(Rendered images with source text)

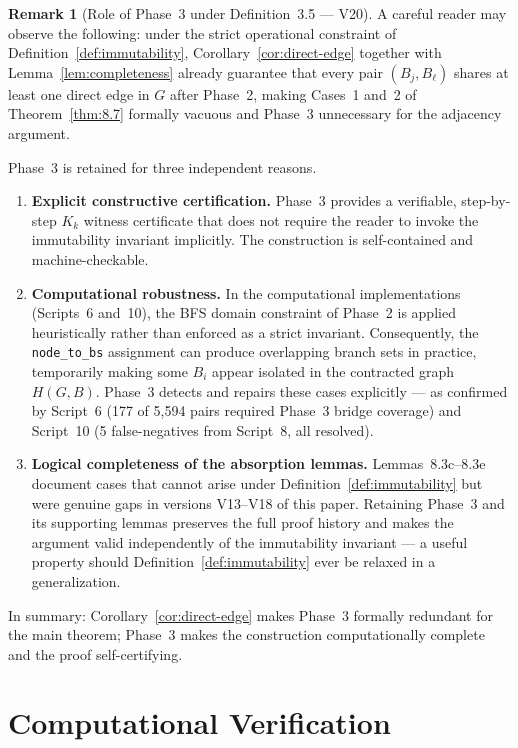 \documentclass[12pt,a4paper]{article}
\theoremstyle{definition}
\newtheorem{remark}[theorem]{Remark}
\begin{document}
\begin{remark}[Role of Phase~3 under Definition~3.5 --- V20]
\label{rem:phase3-redundancy}
A careful reader may observe the following: under the strict operational
constraint of Definition~\ref{def:immutability}, Corollary~\ref{cor:direct-edge}
together with Lemma~\ref{lem:completeness} already guarantee that every
pair $(B_j, B_\ell)$ shares at least one direct edge in $G$ after
Phase~2, making Cases~1 and~2 of Theorem~\ref{thm:8.7} formally vacuous
and Phase~3 unnecessary for the adjacency argument.

Phase~3 is retained for three independent reasons.
\begin{enumerate}[noitemsep,label=(\roman*)]
\item \textbf{Explicit constructive certification.}
  Phase~3 provides a verifiable, step-by-step $K_k$ witness certificate
  that does not require the reader to invoke the immutability invariant
  implicitly. The construction is self-contained and machine-checkable.
\item \textbf{Computational robustness.}
  In the computational implementations (Scripts~6 and~10), the BFS
  domain constraint of Phase~2 is applied heuristically rather than
  enforced as a strict invariant. Consequently, the \texttt{node\_to\_bs}
  assignment can produce overlapping branch sets in practice, temporarily
  making some $B_i$ appear isolated in the contracted graph $H(G,B)$.
  Phase~3 detects and repairs these cases explicitly --- as confirmed
  by Script~6 (177 of 5,594 pairs required Phase~3 bridge coverage)
  and Script~10 (5 false-negatives from Script~8, all resolved).
\item \textbf{Logical completeness of the absorption lemmas.}
  Lemmas~8.3c--8.3e document cases that cannot arise under
  Definition~\ref{def:immutability} but were genuine gaps in versions
  V13--V18 of this paper. Retaining Phase~3 and its supporting lemmas
  preserves the full proof history and makes the argument valid
  independently of the immutability invariant --- a useful property
  should Definition~\ref{def:immutability} ever be relaxed in a
  generalization.
\end{enumerate}
In summary: Corollary~\ref{cor:direct-edge} makes Phase~3 formally
redundant for the main theorem; Phase~3 makes the construction
computationally complete and the proof self-certifying.
\end{remark}

\section{Computational Verification}
\end{document}
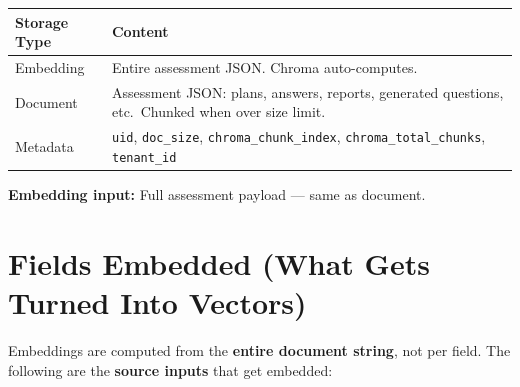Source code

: \documentclass[11pt]{article}
\begin{document}
\begin{table}[h]
\centering
\begin{tabular}{@{}p{2.2cm}p{11cm}@{}}
\toprule
\textbf{Storage Type} & \textbf{Content} \\
\midrule
Embedding & Entire assessment JSON. Chroma auto-computes. \\
\midrule
Document & Assessment JSON: plans, answers, reports, generated questions, etc.\ Chunked when over size limit. \\
\midrule
Metadata & \texttt{uid}, \texttt{doc\_size}, \texttt{chroma\_chunk\_index}, \texttt{chroma\_total\_chunks}, \texttt{tenant\_id} \\
\bottomrule
\end{tabular}
\end{table}

\textbf{Embedding input:} Full assessment payload --- same as document.

\section{Fields Embedded (What Gets Turned Into Vectors)}

Embeddings are computed from the \textbf{entire document string}, not per field. The following are the \textbf{source inputs} that get embedded:
\end{document}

Problem to solve
Lines containing the string "immutability" are the ones to copy from the entries above.

Problem solution
constraint of Definition~\ref{def:immutability}, Corollary~\ref{cor:direct-edge}
  that does not require the reader to invoke the immutability invariant
  Definition~\ref{def:immutability} but were genuine gaps in versions
  independently of the immutability invariant --- a useful property
  should Definition~\ref{def:immutability} ever be relaxed in a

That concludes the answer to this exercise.